**The problem**:
In the material below, how many lines include the string "Casino"? Answer with the number and nothing else.

--- START ---

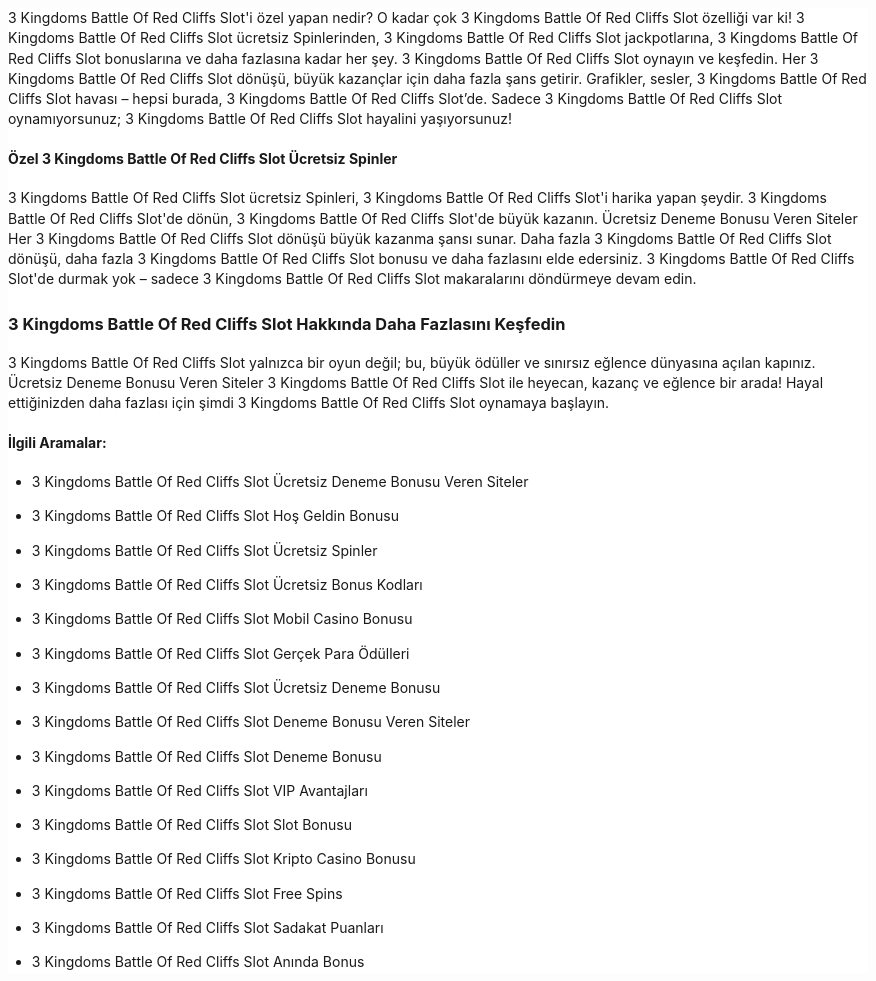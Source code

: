 3 Kingdoms Battle Of Red Cliffs Slot'i özel yapan nedir? O kadar çok 3 Kingdoms Battle Of Red Cliffs Slot özelliği var ki! 3 Kingdoms Battle Of Red Cliffs Slot ücretsiz Spinlerinden, 3 Kingdoms Battle Of Red Cliffs Slot jackpotlarına, 3 Kingdoms Battle Of Red Cliffs Slot bonuslarına ve daha fazlasına kadar her şey. 3 Kingdoms Battle Of Red Cliffs Slot oynayın ve keşfedin. Her 3 Kingdoms Battle Of Red Cliffs Slot dönüşü, büyük kazançlar için daha fazla şans getirir. Grafikler, sesler, 3 Kingdoms Battle Of Red Cliffs Slot havası – hepsi burada, 3 Kingdoms Battle Of Red Cliffs Slot’de. Sadece 3 Kingdoms Battle Of Red Cliffs Slot oynamıyorsunuz; 3 Kingdoms Battle Of Red Cliffs Slot hayalini yaşıyorsunuz!

#### Özel 3 Kingdoms Battle Of Red Cliffs Slot Ücretsiz Spinler

3 Kingdoms Battle Of Red Cliffs Slot ücretsiz Spinleri, 3 Kingdoms Battle Of Red Cliffs Slot'i harika yapan şeydir. 3 Kingdoms Battle Of Red Cliffs Slot'de dönün, 3 Kingdoms Battle Of Red Cliffs Slot'de büyük kazanın. Ücretsiz Deneme Bonusu Veren Siteler Her 3 Kingdoms Battle Of Red Cliffs Slot dönüşü büyük kazanma şansı sunar. Daha fazla 3 Kingdoms Battle Of Red Cliffs Slot dönüşü, daha fazla 3 Kingdoms Battle Of Red Cliffs Slot bonusu ve daha fazlasını elde edersiniz. 3 Kingdoms Battle Of Red Cliffs Slot'de durmak yok – sadece 3 Kingdoms Battle Of Red Cliffs Slot makaralarını döndürmeye devam edin.

### 3 Kingdoms Battle Of Red Cliffs Slot Hakkında Daha Fazlasını Keşfedin

3 Kingdoms Battle Of Red Cliffs Slot yalnızca bir oyun değil; bu, büyük ödüller ve sınırsız eğlence dünyasına açılan kapınız. Ücretsiz Deneme Bonusu Veren Siteler 3 Kingdoms Battle Of Red Cliffs Slot ile heyecan, kazanç ve eğlence bir arada! Hayal ettiğinizden daha fazlası için şimdi 3 Kingdoms Battle Of Red Cliffs Slot oynamaya başlayın.

#### İlgili Aramalar:
- 3 Kingdoms Battle Of Red Cliffs Slot Ücretsiz Deneme Bonusu Veren Siteler

- 3 Kingdoms Battle Of Red Cliffs Slot Hoş Geldin Bonusu  

- 3 Kingdoms Battle Of Red Cliffs Slot Ücretsiz Spinler  

- 3 Kingdoms Battle Of Red Cliffs Slot Ücretsiz Bonus Kodları  

- 3 Kingdoms Battle Of Red Cliffs Slot Mobil Casino Bonusu  

- 3 Kingdoms Battle Of Red Cliffs Slot Gerçek Para Ödülleri  

- 3 Kingdoms Battle Of Red Cliffs Slot Ücretsiz Deneme Bonusu

- 3 Kingdoms Battle Of Red Cliffs Slot Deneme Bonusu Veren Siteler

- 3 Kingdoms Battle Of Red Cliffs Slot Deneme Bonusu

- 3 Kingdoms Battle Of Red Cliffs Slot VIP Avantajları  

- 3 Kingdoms Battle Of Red Cliffs Slot Slot Bonusu  

- 3 Kingdoms Battle Of Red Cliffs Slot Kripto Casino Bonusu  

- 3 Kingdoms Battle Of Red Cliffs Slot Free Spins  

- 3 Kingdoms Battle Of Red Cliffs Slot Sadakat Puanları  

- 3 Kingdoms Battle Of Red Cliffs Slot Anında Bonus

--- END ---

**Reply to the task**:
2